Going down the line, we have quite a few things here. The first are the three onigiri. The first is filled with soy-braised pork belly, topped with a little more of the pork belly on top. I used a pressure cooker to braise the pork belly faster on mine, though since we are dicing the pork belly, it should cook quickly regardless. For the salmon, we are roasting a salmon filet first, then tossing it with kewpie mayo and other seasonings. That acts as both the filling, and to season the rice with. And to be a little extra, the salmon onigiri are topped with ikura, or salmon roe. For the mushroom onigiri, the rice is actually cooked with dried mushroom stock, and tossed with minced mushrooms and edamame(soy beans) to give it more color. The filling is similar to the salmon, but using roasted king oyster mushrooms instead. And the balls are topped with microgreens just to give them a more “eat-your-vegetables” aesthetic. The two sauces were a ton of fun to make. One is essentially a tofu aioli, with olive oil, tahini, and garlic emulsified into the tofu to give it a nutty, rich, and somewhat punchy finish. The other sauce is a guajillo chili and tomato ponzu, designed to be smoky, sour, and sweet, and honestly, that sauce works REALLY well with the salmon. It’s an actual game-changer. The Japanese-style pickles include radishes, cucumbers, shiso(perilla leaf), and white peaches, just to add something lighter and fresh to contrast the heavier rice balls. I will suggest when forming your rice balls, keep a pot of cold water nearby, as dipping your hands into water between pressing the rice will keep the grains from sticking to you. Also, salting your hands before forming each ball is recommended as well, as that packs in seasoning onto the exterior of the rice!

For the pork belly:
1 loin of skinless pork belly
1/4 cup soy sauce
2 tbsp mirin
1 tbsp rice vinegar
3 cloves of garlic
1 scallion
vegetable stock or water

Medium dice the pork belly. In a pan, render the pork belly on low heat with the garlic and scallions until the fat has been removed and the exterior of the pork belly is seared. Transfer the pork, garlic, and scallions, to a pot with the other ingredients, topping off the pot with either water or vegetable stock, and braise on low heat for 1 hour. Allow the pork belly to cool down in the liquid. Use about 2 tbsp of the pork belly filling to about 1/3 cup of rice.

For the salmon:
1 salmon filet, skin on
3 tbsp soy sauce
2 tbsp mirin
1 tbsp honey
1 tbsp rice vinegar
2 tsp chili flakes
2 tbsp oil
a pinch of salt
3 tbsp kewpie mayonnaise
salmon roe

Scale the skin and then remove it from the filet. Bake the skin on a separate lined sheet tray with salt and oil at 350 degrees F for 30 minutes. Store in an airtight container.

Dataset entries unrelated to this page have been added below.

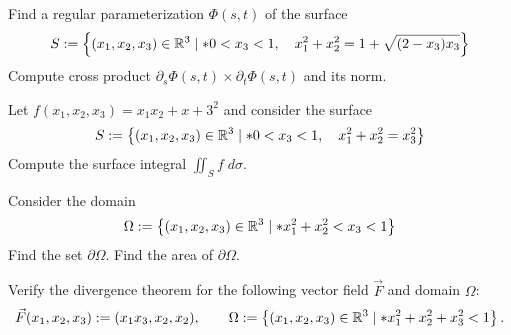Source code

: \documentclass[11pt]{article}
\begin{document}
\begin{exercise}
    Find a regular parameterization $\Phi(s,t)$ of the surface 
    \begin{gather*}
        S := \left\{ (x_1,x_2,x_3) \in \mathbb R^3 \suchthat* 0 < x_3 < 1, \quad x_1^2 + x_2^2 = 1 + \sqrt{ ( 2 - x_3 ) x_3 } \right\}
    \end{gather*}
    Compute cross product $\partial_s \Phi(s,t) \times \partial_t \Phi(s,t)$ and its norm. 
\end{exercise}
\begin{solution}     
\end{solution}

\begin{exercise}
    Let $f(x_1,x_2,x_3) = x_1 x_2 + x+3^2$ and consider the surface 
    \begin{gather*}
        S := \left\{ (x_1,x_2,x_3) \in \mathbb R^3 \suchthat* 0 < x_3 < 1, \quad x_1^2 + x_2^2 = x_3^2 \right\}
    \end{gather*}
    Compute the surface integral $\iint_S f \;d\sigma$. 
\end{exercise}
\begin{solution}     
\end{solution}



\begin{exercise}
    Consider the domain 
    \begin{gather*}
        \Omega := \left\{ (x_1,x_2,x_3) \in \mathbb R^3 \suchthat* x_1^2 + x_2^2 < x_3 < 1 \right\}
    \end{gather*}
    Find the set $\partial\Omega$. Find the area of $\partial\Omega$. 
\end{exercise}
\begin{solution}     
\end{solution}


\begin{exercise}
    Verify the divergence theorem for the following vector field $\vec F$ and domain $\Omega$:
    \begin{gather*}
        \vec F(x_1,x_2,x_3) := ( x_1 x_3, x_2, x_2 ),
        \qquad 
        \Omega := \left\{ (x_1,x_2,x_3) \in \mathbb R^3 \suchthat* x_1^2 + x_2^2 + x_3^2 < 1 \right\}
        .
    \end{gather*}
\end{exercise}
\begin{solution}     
\end{solution}
\end{document}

With the filets, slice them horizontally into 4 pieces and toss with the soy sauce, mirin, honey, rice vinegar, chili flakes, and salt. Bake at 350 degrees F for 8 minutes. Flake apart the fish and toss with kewpie and a pinch of salt. Store in an airtight container until time to assemble. When assembling the salmon onigiri, toss the 1/2 cup of rice with 1 tbsp of the flaked salmon mixture first, then to garnish the top, use some salmon roe and flakes of the reserved crispy skin.

For the rice(for pork belly and salmon onigiri):
2 cups sushi rice
3 cups water, with more for rinsing
a pinch of salt

Rinse the rice thoroughly until the water runs clear. Combine rice with water and salt in a pot and cook in a rice cooker. Portion about a loose 1/2 cup of cooked rice to 3 tbsp of filling for both the salmon and the pork belly.

For the vegan sesame aioli:
3 cloves of garlic
1 tsp rice koji
1/4 cup olive oil
1 tbsp rice vinegar
a pinch of salt
1 tbsp miso paste
3 tbsp tahini paste
6oz silken tofu

Roughly chop the garlic and blanch it and the rice koji in water for 20 seconds. Toss the garlic and koji into a bowl with the olive oil, rice vinegar, and salt. Allow them to marinate in the oil for at least 20 minutes. This will help mellow out the pungent flavor of the garlic. Then transfer the garlic, koji, and marinating liquid into a blender with everything else. Puree until smooth. Store in an airtight container in the refrigerator.

For the mushroom filling:
3 king oyster mushrooms
a pinch of salt
1 tbsp olive oil
1 tbsp miso paste
3 tbsp vegan sesame aioli
Edamame, blanched and shocked

Thinly slice the mushrooms and toss with salt and olive oil. Bake at 350 degrees F on a lined sheet tray for 20 minutes. Then as the mushrooms cool down, toss with the other ingredients. Store in an airtight container.

For the mushroom onigiri rice:
1 1/2 cups warm water, with more for rinsing
3 dried shiitake mushrooms
2g kombu
1 cup rice
a pinch of salt

Rehydrate the dried mushrooms and kombu in the warm water. Once completely soft, mince the mushrooms. Rinse off the rice until clear, and cook the rice in a pot with the mushrooms, warm mushroom water, and salt. Toss the rice with edamame as well before assembling, keeping the ratio of 1/2 loose cup of rice to 3 tbsp of the filling.

For the guajillo-tomato ponzu:
2 dried guajillo chilies, stems and seeds removed
2 tbsp rice vinegar
2 tbsp yuzu juice
1/4 cup soy sauce
2 tbsp sugar
3 tbsp tomato paste

Toast the chili husks over a low flame for 10 seconds on each side. Transfer to a blender and puree with the other ingredients. Store in an airtight container until time to serve.

For the pickles:
2 tbsp rice vinegar
2 tbsp yuzu juice
1 tsp salt
1 tbsp sugar
1/4 cup water
1 white peach
2 Persian cucumbers
6 breakfast radishes
1 ginger root, peeled

In a pot, heat up the rice vinegar, yuzu, salt, sugar, and water until everything is dissolved together. Shave the peach, cucumbers, radishes, and ginger on a mandolin, and pour the pickling liquid over them. Store in an airtight container in the refrigerator overnight.